Now the regiment had marched away, going to fight somewhere abroad, but Sharpe, the morose quartermaster, had been left behind. “It’ll be a chance,” Colonel Beckwith had told Sharpe, “to clean out the hutments. Give them a damn good scouring, eh? Have everything ready for our return.”

“Yes, sir,” Sharpe had said, and thought Beckwith could go to hell. Sharpe was a soldier, not a damned barracks cleaner, but he had hidden his anger as he watched the regiment march north. No one knew where it was going. Some said Spain, others said they were going to Stralsund, which was a British garrison on the Baltic, though why the British held a garrison on the southern coast of the Baltic no one could explain, and a few claimed the regiment was going to Holland. No one actually knew, but they all expected to fight and they marched in fine spirits. They were the green jackets, a new regiment for a new century, but with no place for Richard Sharpe. So Sharpe had decided to run. Damn Beckwith, damn the greenjackets, damn the army and damn everything. He had reckoned he would sell his commission, take the money and find a new life. Except he could not sell because of the bloody regulations. God damn it, Grace, he thought, what do I do?
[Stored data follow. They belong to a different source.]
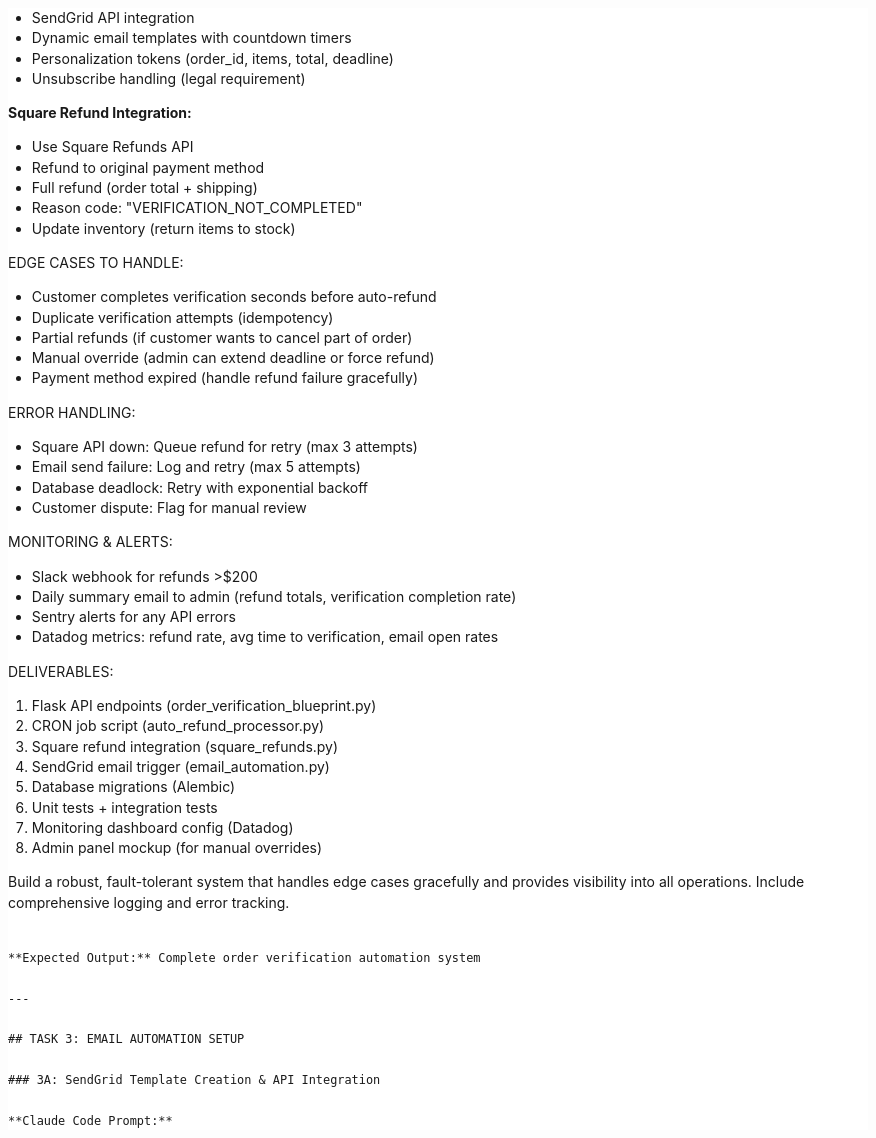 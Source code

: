 - SendGrid API integration
- Dynamic email templates with countdown timers
- Personalization tokens (order_id, items, total, deadline)
- Unsubscribe handling (legal requirement)

**Square Refund Integration:**

- Use Square Refunds API
- Refund to original payment method
- Full refund (order total + shipping)
- Reason code: "VERIFICATION_NOT_COMPLETED"
- Update inventory (return items to stock)

EDGE CASES TO HANDLE:

- Customer completes verification seconds before auto-refund
- Duplicate verification attempts (idempotency)
- Partial refunds (if customer wants to cancel part of order)
- Manual override (admin can extend deadline or force refund)
- Payment method expired (handle refund failure gracefully)

ERROR HANDLING:

- Square API down: Queue refund for retry (max 3 attempts)
- Email send failure: Log and retry (max 5 attempts)
- Database deadlock: Retry with exponential backoff
- Customer dispute: Flag for manual review

MONITORING & ALERTS:

- Slack webhook for refunds >$200
- Daily summary email to admin (refund totals, verification completion rate)
- Sentry alerts for any API errors
- Datadog metrics: refund rate, avg time to verification, email open rates

DELIVERABLES:

1. Flask API endpoints (order_verification_blueprint.py)
2. CRON job script (auto_refund_processor.py)
3. Square refund integration (square_refunds.py)
4. SendGrid email trigger (email_automation.py)
5. Database migrations (Alembic)
6. Unit tests + integration tests
7. Monitoring dashboard config (Datadog)
8. Admin panel mockup (for manual overrides)

Build a robust, fault-tolerant system that handles edge cases gracefully and provides visibility into all operations. Include comprehensive logging and error tracking.

```

**Expected Output:** Complete order verification automation system

---

## TASK 3: EMAIL AUTOMATION SETUP

### 3A: SendGrid Template Creation & API Integration

**Claude Code Prompt:**

```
Only he knew what he was going to do. He was still going to run. Yet to start a new life he needed money, which was why he had made certain it was a Friday. Now he edged down the greasy stairs at the foot of Tower Hill and nodded to a waterman. “Wapping Steps,” he said, settling in the boat’s stern.

The waterman shoved off, letting the river current carry him downstream past Traitor’s Gate.